Denis Mashkarin

Personal information
- Full name: Denis Nikolayevich Mashkarin
- Date of birth: 17 May 1973 (age 53)
- Place of birth: Leningrad, Russian SFSR
- Height: 1.84 m (6 ft 1⁄2 in)
- Positions: Defender; midfielder;

Youth career
- Smena Leningrad

Senior career*
- Years: Team / Apps / (Gls)
- 1990–1991: FC Dynamo St. Petersburg / 12 / (4)
- 1991: FC Zenit St.
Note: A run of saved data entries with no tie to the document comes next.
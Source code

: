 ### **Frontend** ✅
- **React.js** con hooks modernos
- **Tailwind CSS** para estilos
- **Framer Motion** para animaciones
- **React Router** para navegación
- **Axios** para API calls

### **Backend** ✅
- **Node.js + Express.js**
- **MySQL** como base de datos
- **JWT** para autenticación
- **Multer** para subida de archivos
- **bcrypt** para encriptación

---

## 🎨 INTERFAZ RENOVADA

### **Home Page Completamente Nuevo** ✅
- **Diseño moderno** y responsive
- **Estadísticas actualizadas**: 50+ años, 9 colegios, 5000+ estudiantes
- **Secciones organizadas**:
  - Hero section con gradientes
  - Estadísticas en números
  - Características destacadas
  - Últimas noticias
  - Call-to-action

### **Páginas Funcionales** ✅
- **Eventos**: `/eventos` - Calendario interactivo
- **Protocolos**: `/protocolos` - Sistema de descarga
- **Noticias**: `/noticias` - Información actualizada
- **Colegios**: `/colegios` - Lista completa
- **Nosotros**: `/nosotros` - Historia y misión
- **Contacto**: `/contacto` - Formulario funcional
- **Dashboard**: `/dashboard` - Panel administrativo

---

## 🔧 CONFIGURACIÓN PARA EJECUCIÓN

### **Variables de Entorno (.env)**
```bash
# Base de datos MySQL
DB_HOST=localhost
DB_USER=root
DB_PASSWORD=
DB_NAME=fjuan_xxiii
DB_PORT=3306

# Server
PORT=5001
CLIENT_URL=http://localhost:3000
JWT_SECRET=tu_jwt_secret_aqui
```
Petersburg / 29 / (0)
- 1992–1996: PFC CSKA Moscow / 113 / (8)
- 1997–1998: FC Torpedo Moscow / 37 / (1)
- 1999: FC Moskabelmet Moscow (amateur)
- 2000–2002: FC Chernomorets Novorossiysk / 53 / (8)
- 2003–2004: FC Khimki / 66 / (4)
- 2005: FC Tobol / 6 / (0)
- 2005: FC Rotor Volgograd / 12 / (0)
- 2006: FC Khimki / 0 / (0)

International career
- 1992: USSR U-21 / 2 / (0)
- 1992–1995: Russia U-21 / 19 / (1)

= Denis Mashkarin =

Russian footballer

Denis Nikolayevich Mashkarin (Денис Николаевич Машкарин; born 17 May 1973) is a Russian former professional footballer.
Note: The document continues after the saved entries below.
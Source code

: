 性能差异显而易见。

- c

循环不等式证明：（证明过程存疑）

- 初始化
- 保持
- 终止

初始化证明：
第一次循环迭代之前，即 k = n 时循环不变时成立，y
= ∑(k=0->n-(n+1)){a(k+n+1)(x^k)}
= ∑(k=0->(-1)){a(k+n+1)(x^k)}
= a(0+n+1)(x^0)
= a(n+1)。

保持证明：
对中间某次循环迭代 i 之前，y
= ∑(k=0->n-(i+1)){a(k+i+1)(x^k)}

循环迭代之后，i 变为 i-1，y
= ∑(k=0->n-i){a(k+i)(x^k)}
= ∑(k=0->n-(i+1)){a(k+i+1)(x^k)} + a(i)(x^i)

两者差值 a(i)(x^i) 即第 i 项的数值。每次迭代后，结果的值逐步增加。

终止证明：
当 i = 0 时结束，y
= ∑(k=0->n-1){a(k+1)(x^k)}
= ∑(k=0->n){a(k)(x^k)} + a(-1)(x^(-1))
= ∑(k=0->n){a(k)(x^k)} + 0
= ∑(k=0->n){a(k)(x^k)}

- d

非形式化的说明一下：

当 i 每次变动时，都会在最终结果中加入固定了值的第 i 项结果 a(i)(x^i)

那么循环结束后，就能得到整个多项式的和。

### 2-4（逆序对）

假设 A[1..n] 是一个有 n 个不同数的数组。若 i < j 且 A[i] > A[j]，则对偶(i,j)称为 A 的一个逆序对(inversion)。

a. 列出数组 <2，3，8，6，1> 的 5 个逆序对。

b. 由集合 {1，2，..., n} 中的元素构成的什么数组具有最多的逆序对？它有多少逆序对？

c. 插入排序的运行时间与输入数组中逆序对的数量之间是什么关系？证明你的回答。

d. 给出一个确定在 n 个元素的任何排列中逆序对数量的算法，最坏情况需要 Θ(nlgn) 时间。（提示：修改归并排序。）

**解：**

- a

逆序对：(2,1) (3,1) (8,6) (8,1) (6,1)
He is most notable for scoring one of the goals in PFC CSKA Moscow's victory over FC Barcelona in the qualifying round of the 1992–93 UEFA Champions League. In retirement, he works for a company organising corporate events.

==Honours==
- Soviet Cup finalist: 1992.
- Russian Cup finalist: 1993, 1994, 2005.
- Kazakhstan Premier League runner-up: 2005.

==European club competitions==
- UEFA Champions League 1992–93 with PFC CSKA Moscow: 8 games, 1 goal.
- UEFA Cup Winners' Cup 1994–95 with PFC CSKA Moscow: 2 games.
- UEFA Cup 1996–97 with PFC CSKA Moscow: 4 goals.
- UEFA Intertoto Cup 1997 with FC Torpedo-Luzhniki Moscow: 5 games, 2 goals.